> _TASK TO COMPLETE_
Show each line of the data below that has the string "avions" in it.
START INPUT RECORDS
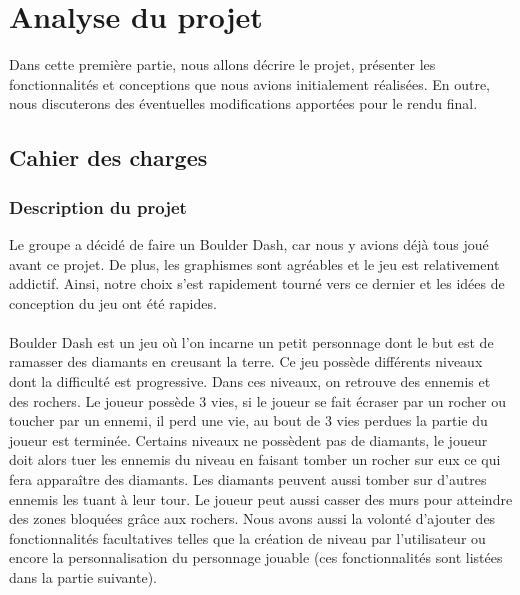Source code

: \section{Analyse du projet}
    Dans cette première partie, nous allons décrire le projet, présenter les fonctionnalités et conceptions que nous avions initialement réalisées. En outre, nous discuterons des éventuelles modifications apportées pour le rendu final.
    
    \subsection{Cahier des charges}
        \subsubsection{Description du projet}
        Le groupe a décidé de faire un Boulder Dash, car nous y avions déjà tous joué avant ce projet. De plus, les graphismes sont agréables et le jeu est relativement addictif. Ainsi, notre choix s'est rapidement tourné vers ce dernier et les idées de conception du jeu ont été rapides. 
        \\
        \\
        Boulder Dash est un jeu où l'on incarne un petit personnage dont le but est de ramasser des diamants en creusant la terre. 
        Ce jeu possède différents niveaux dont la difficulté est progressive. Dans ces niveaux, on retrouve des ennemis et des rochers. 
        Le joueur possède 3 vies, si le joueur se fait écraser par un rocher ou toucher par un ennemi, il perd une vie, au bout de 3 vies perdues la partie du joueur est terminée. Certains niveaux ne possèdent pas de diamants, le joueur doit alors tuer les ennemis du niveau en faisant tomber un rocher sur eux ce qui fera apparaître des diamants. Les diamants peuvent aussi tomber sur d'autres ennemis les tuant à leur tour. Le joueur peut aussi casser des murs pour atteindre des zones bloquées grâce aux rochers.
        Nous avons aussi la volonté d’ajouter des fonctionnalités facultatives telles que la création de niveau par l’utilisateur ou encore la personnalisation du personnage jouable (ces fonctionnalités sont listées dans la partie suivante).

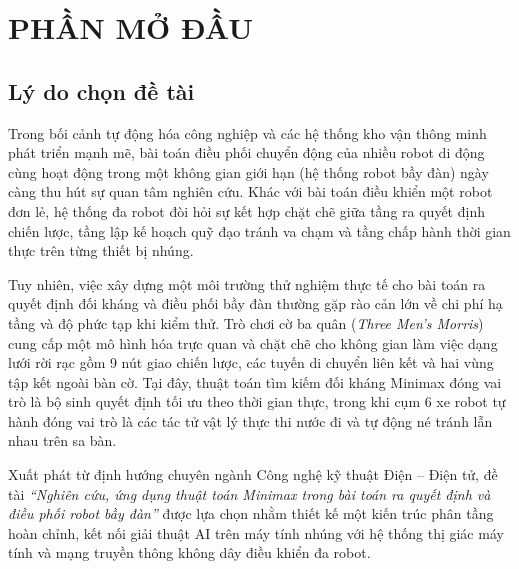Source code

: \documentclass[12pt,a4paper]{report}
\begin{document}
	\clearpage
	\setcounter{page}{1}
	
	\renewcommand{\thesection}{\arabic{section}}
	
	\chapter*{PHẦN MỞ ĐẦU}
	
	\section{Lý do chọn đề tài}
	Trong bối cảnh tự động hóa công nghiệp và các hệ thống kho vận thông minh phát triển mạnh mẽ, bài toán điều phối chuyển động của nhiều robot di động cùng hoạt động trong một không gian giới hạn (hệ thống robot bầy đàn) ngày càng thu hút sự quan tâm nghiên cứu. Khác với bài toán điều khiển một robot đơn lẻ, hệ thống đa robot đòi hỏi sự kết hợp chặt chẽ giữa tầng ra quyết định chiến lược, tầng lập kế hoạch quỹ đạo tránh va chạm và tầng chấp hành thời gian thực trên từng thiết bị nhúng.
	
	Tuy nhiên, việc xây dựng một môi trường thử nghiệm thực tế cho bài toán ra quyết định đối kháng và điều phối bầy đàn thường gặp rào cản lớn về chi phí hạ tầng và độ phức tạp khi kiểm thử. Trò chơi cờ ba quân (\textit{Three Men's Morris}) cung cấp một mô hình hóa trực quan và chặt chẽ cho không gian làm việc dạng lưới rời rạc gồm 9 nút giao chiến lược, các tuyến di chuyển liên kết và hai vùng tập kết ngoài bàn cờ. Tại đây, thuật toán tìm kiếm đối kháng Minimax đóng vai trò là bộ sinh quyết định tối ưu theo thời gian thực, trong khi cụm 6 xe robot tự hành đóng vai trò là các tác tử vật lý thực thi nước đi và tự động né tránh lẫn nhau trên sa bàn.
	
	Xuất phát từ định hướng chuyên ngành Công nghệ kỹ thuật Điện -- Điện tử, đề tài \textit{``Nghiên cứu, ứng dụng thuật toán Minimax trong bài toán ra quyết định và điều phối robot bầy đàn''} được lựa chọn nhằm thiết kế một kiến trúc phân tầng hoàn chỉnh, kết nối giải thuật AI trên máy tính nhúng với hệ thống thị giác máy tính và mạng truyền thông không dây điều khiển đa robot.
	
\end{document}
END INPUT RECORDS
> _RESULT FOR THIS EXERCISE_
    Dans cette première partie, nous allons décrire le projet, présenter les fonctionnalités et conceptions que nous avions initialement réalisées. En outre, nous discuterons des éventuelles modifications apportées pour le rendu final.
        Le groupe a décidé de faire un Boulder Dash, car nous y avions déjà tous joué avant ce projet. De plus, les graphismes sont agréables et le jeu est relativement addictif. Ainsi, notre choix s'est rapidement tourné vers ce dernier et les idées de conception du jeu ont été rapides. 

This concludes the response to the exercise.